● **DATA EXTRACTS**

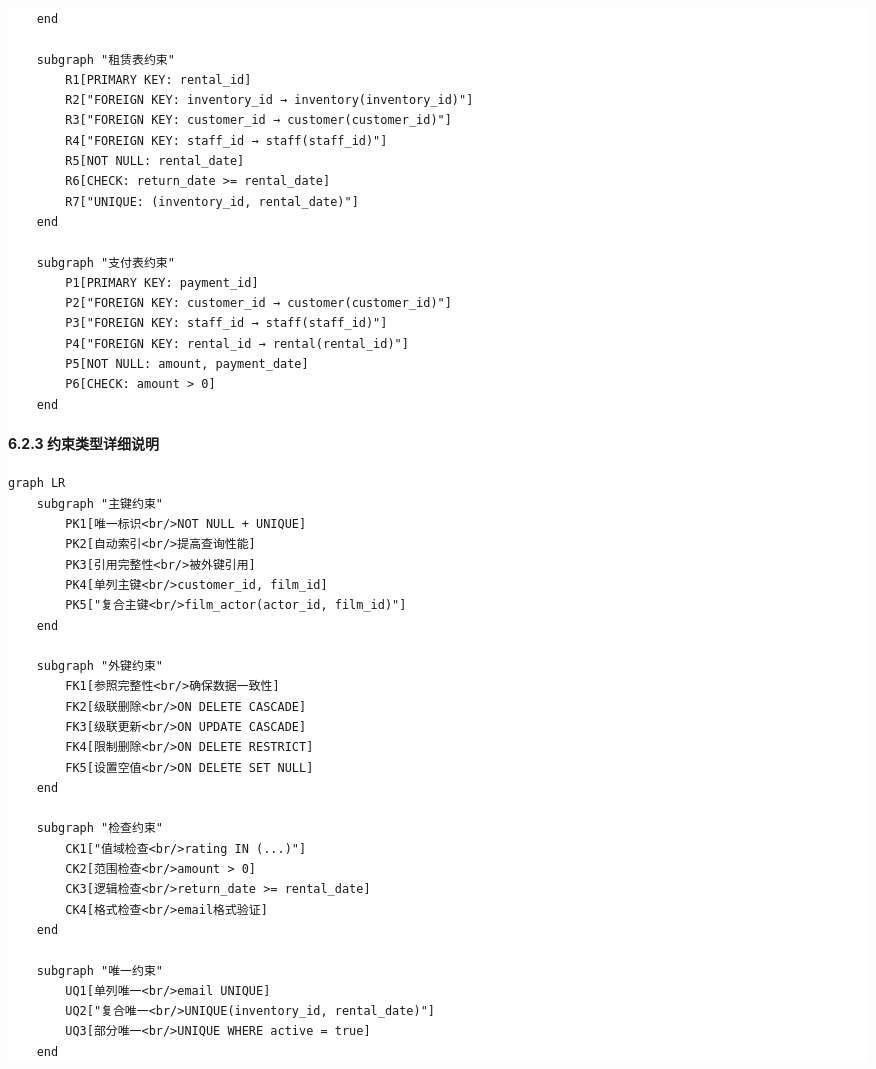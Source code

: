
 ```mermaid
    end
    
    subgraph "租赁表约束"
        R1[PRIMARY KEY: rental_id]
        R2["FOREIGN KEY: inventory_id → inventory(inventory_id)"]
        R3["FOREIGN KEY: customer_id → customer(customer_id)"]
        R4["FOREIGN KEY: staff_id → staff(staff_id)"]
        R5[NOT NULL: rental_date]
        R6[CHECK: return_date >= rental_date]
        R7["UNIQUE: (inventory_id, rental_date)"]
    end
    
    subgraph "支付表约束"
        P1[PRIMARY KEY: payment_id]
        P2["FOREIGN KEY: customer_id → customer(customer_id)"]
        P3["FOREIGN KEY: staff_id → staff(staff_id)"]
        P4["FOREIGN KEY: rental_id → rental(rental_id)"]
        P5[NOT NULL: amount, payment_date]
        P6[CHECK: amount > 0]
    end
```

#### 6.2.3 约束类型详细说明

```mermaid
graph LR
    subgraph "主键约束"
        PK1[唯一标识<br/>NOT NULL + UNIQUE]
        PK2[自动索引<br/>提高查询性能]
        PK3[引用完整性<br/>被外键引用]
        PK4[单列主键<br/>customer_id, film_id]
        PK5["复合主键<br/>film_actor(actor_id, film_id)"]
    end
    
    subgraph "外键约束"
        FK1[参照完整性<br/>确保数据一致性]
        FK2[级联删除<br/>ON DELETE CASCADE]
        FK3[级联更新<br/>ON UPDATE CASCADE]
        FK4[限制删除<br/>ON DELETE RESTRICT]
        FK5[设置空值<br/>ON DELETE SET NULL]
    end
    
    subgraph "检查约束"
        CK1["值域检查<br/>rating IN (...)"]
        CK2[范围检查<br/>amount > 0]
        CK3[逻辑检查<br/>return_date >= rental_date]
        CK4[格式检查<br/>email格式验证]
    end
    
    subgraph "唯一约束"
        UQ1[单列唯一<br/>email UNIQUE]
        UQ2["复合唯一<br/>UNIQUE(inventory_id, rental_date)"]
        UQ3[部分唯一<br/>UNIQUE WHERE active = true]
    end
```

● **TASK ITEM**
A faithful, word-for-word copy of the data is needed; the pictures should not appear in it.

● **REPLY**
Source code

:
 ```mermaid
    end
    
    subgraph "租赁表约束"
        R1[PRIMARY KEY: rental_id]
        R2["FOREIGN KEY: inventory_id → inventory(inventory_id)"]
        R3["FOREIGN KEY: customer_id → customer(customer_id)"]
        R4["FOREIGN KEY: staff_id → staff(staff_id)"]
        R5[NOT NULL: rental_date]
        R6[CHECK: return_date >= rental_date]
        R7["UNIQUE: (inventory_id, rental_date)"]
    end
    
    subgraph "支付表约束"
        P1[PRIMARY KEY: payment_id]
        P2["FOREIGN KEY: customer_id → customer(customer_id)"]
        P3["FOREIGN KEY: staff_id → staff(staff_id)"]
        P4["FOREIGN KEY: rental_id → rental(rental_id)"]
        P5[NOT NULL: amount, payment_date]
        P6[CHECK: amount > 0]
    end
```

#### 6.2.3 约束类型详细说明

```mermaid
graph LR
    subgraph "主键约束"
        PK1[唯一标识<br/>NOT NULL + UNIQUE]
        PK2[自动索引<br/>提高查询性能]
        PK3[引用完整性<br/>被外键引用]
        PK4[单列主键<br/>customer_id, film_id]
        PK5["复合主键<br/>film_actor(actor_id, film_id)"]
    end
    
    subgraph "外键约束"
        FK1[参照完整性<br/>确保数据一致性]
        FK2[级联删除<br/>ON DELETE CASCADE]
        FK3[级联更新<br/>ON UPDATE CASCADE]
        FK4[限制删除<br/>ON DELETE RESTRICT]
        FK5[设置空值<br/>ON DELETE SET NULL]
    end
    
    subgraph "检查约束"
        CK1["值域检查<br/>rating IN (...)"]
        CK2[范围检查<br/>amount > 0]
        CK3[逻辑检查<br/>return_date >= rental_date]
        CK4[格式检查<br/>email格式验证]
    end
    
    subgraph "唯一约束"
        UQ1[单列唯一<br/>email UNIQUE]
        UQ2["复合唯一<br/>UNIQUE(inventory_id, rental_date)"]
        UQ3[部分唯一<br/>UNIQUE WHERE active = true]
    end
```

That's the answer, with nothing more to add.